Guest post by Sally J. Ling
Some years ago, I took a Master Class in writing featuring the most prolific fiction writer of our time—James Patterson. In it, he shared strategies on how to outline the story in preparation for getting it from one’s noggin to the computer. I went through about four or five chapters and tried his method. Then I quit. What I discovered, though it shouldn’t have been a surprise after several published novels, is that I’m not a plotter. I’m a pantster. Unlike Patterson, I write by the seat of my pants. (Yeah, I know he’s far more successful than I am, but it’s just that I haven’t been ‘discovered’ yet.)
Now, some may enjoy the outlining process. I don’t. I find it cumbersome, limiting, and dull. I prefer to let the creative juices flow, following the current wherever it takes me. And most of the time, I don’t have a clue where that will be until I get there. While writing mysteries, I typically don’t even know whodunit until the very end. Literally. Somehow, though, it just seems to work out with the antagonist being someone I least expect. But that’s what makes the story exciting. If I don’t know who did it, neither will the reader.
Does this mean I don’t plan? Well, no, and yes. I usually know the gist of the story. What I don’t know are the details or what characters I’ll meet along the way. In a series, I keep the same core characters, but others pop up at will. As does the dialogue. And I let it drift where it may with no preconceived notion. Does this create some issues? Perhaps. Sometimes I come to a standstill, not knowing what will come next. This usually happens about halfway through the tale, and I wonder how I’m going to make it to the end.

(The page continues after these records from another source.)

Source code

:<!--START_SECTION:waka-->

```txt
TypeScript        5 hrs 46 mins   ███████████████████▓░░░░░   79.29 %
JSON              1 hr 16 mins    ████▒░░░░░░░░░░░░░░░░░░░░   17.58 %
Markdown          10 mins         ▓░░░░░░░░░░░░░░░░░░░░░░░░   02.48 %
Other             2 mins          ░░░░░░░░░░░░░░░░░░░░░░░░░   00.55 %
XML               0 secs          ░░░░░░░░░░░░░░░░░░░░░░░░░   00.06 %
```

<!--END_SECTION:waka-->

But then, the characters pull me out of the quicksand before my head goes under.
This method may not be comfortable for some, but it works for me. I’ve used it in writing previous novels as well as my upcoming cozy mysteries for Anaiah Press—FRAYED ENDS (launch date November 2021) and its sequel, UNRAVELED (launch date TBD).
I’d love to know which method other authors use. Are you a plotter or a pantster?